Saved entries
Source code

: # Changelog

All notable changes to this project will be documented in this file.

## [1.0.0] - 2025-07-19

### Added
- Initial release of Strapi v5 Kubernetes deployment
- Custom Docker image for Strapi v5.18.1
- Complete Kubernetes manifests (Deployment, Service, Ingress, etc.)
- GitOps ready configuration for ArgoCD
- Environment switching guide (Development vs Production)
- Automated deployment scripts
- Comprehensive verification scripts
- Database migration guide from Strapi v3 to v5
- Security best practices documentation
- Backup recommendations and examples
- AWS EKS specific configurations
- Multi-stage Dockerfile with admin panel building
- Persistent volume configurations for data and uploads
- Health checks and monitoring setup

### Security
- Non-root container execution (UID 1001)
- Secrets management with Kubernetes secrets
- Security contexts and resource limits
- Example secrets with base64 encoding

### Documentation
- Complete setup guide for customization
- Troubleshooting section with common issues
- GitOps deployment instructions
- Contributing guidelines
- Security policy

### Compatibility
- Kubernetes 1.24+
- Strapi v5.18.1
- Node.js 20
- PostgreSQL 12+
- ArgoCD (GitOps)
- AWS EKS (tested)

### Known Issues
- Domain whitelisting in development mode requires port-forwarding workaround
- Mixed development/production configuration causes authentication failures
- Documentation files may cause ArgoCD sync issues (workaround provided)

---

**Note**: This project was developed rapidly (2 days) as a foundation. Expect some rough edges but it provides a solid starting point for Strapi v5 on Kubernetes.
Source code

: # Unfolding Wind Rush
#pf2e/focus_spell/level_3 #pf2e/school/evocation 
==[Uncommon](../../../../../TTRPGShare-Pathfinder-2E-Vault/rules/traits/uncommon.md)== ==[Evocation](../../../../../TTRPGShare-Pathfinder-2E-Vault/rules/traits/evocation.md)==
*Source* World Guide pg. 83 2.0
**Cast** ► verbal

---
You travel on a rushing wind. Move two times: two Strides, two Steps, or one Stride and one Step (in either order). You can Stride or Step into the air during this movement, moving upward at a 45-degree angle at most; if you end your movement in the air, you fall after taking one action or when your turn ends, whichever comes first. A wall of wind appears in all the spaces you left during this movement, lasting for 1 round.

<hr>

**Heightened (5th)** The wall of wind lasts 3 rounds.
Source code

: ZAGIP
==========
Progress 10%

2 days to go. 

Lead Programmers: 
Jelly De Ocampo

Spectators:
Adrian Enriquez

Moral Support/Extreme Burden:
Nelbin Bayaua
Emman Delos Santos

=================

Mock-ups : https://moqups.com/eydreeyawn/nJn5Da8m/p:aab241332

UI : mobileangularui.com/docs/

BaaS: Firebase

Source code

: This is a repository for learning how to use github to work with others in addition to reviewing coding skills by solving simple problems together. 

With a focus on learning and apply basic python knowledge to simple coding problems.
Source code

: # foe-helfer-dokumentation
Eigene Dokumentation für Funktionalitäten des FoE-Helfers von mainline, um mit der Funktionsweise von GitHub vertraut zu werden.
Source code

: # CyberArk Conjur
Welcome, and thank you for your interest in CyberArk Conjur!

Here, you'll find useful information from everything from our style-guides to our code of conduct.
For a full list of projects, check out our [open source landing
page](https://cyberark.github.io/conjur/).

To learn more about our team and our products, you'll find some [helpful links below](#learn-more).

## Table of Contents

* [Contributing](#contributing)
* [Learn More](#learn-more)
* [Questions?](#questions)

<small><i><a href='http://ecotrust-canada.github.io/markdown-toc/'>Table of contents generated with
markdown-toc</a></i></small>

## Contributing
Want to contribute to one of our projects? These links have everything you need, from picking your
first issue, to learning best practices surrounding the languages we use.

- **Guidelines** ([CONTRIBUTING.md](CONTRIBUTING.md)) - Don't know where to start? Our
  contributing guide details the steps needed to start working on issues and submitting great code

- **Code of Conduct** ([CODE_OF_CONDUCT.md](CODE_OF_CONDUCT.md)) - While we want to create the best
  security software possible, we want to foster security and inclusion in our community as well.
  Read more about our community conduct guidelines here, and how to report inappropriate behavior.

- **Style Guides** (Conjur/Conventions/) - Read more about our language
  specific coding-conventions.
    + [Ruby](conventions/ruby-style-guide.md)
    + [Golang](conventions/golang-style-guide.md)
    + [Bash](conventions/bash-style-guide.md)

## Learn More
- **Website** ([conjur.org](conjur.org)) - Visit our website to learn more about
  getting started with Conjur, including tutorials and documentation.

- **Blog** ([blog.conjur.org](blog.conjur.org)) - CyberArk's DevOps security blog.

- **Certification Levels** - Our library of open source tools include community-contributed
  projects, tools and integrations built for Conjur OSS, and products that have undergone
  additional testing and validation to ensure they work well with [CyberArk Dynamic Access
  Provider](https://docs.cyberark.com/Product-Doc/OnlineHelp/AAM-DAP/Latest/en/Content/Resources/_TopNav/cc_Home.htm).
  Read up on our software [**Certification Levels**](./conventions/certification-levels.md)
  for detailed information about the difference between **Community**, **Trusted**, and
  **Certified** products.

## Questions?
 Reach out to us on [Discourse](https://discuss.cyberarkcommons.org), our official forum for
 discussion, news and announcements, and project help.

→ HOW TO COMPLETE THIS TASK
Reproduce each line of the records in which "setup" appears.

→ ANSWER TO THIS PROBLEM
- Health checks and monitoring setup
- Complete setup guide for customization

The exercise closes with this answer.